* [ASSIGNMENT]: Copy each line of the data that has "데이터에" in it.

* [Stored items]:
BEGIN
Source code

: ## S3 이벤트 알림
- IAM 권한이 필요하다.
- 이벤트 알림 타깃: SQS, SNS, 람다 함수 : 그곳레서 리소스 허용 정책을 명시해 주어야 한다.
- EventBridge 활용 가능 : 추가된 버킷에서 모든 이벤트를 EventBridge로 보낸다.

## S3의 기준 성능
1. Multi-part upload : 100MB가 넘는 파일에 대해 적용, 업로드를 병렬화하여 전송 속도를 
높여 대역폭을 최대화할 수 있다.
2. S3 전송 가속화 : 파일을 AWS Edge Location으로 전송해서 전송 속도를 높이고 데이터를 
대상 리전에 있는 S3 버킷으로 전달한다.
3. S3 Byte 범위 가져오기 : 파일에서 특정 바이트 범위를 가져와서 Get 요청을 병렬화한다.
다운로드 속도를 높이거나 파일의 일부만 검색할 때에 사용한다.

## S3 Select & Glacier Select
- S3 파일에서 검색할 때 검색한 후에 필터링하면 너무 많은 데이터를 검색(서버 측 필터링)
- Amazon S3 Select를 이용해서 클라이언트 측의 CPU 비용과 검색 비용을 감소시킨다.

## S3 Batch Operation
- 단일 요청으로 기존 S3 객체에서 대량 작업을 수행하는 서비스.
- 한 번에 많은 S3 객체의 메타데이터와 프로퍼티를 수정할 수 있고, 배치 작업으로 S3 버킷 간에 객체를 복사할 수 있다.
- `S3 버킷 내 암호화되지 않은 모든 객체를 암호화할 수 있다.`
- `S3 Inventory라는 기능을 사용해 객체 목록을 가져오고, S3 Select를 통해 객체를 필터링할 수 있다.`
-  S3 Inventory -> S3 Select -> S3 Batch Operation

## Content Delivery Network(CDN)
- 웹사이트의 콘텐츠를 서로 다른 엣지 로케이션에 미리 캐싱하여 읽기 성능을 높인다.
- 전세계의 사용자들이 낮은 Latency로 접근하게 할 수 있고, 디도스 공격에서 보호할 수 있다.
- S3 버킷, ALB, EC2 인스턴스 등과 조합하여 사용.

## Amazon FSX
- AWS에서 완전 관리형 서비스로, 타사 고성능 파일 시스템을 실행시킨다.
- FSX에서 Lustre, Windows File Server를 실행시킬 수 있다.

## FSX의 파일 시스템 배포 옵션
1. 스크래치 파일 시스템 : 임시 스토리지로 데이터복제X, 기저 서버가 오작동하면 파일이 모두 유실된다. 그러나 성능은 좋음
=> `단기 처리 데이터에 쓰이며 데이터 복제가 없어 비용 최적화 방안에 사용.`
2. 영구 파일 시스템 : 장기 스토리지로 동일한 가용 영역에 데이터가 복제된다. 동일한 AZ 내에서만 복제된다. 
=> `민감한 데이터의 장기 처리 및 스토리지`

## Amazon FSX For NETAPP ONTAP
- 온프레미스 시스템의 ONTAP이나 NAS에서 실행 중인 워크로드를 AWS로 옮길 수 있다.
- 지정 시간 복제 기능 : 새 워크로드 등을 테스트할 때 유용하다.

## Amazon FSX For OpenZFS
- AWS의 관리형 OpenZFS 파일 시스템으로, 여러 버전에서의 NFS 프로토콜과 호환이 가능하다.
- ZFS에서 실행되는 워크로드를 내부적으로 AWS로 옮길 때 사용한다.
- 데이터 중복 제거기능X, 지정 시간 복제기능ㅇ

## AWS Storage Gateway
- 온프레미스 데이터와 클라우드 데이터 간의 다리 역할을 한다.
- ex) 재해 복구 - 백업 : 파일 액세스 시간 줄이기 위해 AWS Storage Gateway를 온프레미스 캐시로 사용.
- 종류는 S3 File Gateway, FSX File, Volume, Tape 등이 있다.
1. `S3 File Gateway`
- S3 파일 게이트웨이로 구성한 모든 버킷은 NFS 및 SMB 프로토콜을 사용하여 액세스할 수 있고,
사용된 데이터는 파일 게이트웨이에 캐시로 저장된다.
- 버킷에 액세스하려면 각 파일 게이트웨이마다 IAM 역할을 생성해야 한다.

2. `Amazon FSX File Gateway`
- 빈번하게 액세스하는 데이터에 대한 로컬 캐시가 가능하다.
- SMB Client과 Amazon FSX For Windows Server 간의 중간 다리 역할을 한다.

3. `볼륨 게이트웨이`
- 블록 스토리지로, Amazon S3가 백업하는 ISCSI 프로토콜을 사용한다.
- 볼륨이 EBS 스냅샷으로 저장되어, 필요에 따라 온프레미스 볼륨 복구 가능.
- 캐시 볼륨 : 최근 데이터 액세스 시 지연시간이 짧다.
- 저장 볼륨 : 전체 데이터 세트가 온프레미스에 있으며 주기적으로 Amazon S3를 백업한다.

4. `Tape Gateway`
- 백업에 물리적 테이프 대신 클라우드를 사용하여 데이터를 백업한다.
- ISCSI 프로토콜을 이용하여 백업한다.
END
* [RESPONSE TO THE TASK]:
=> `단기 처리 데이터에 쓰이며 데이터 복제가 없어 비용 최적화 방안에 사용.`
- 빈번하게 액세스하는 데이터에 대한 로컬 캐시가 가능하다.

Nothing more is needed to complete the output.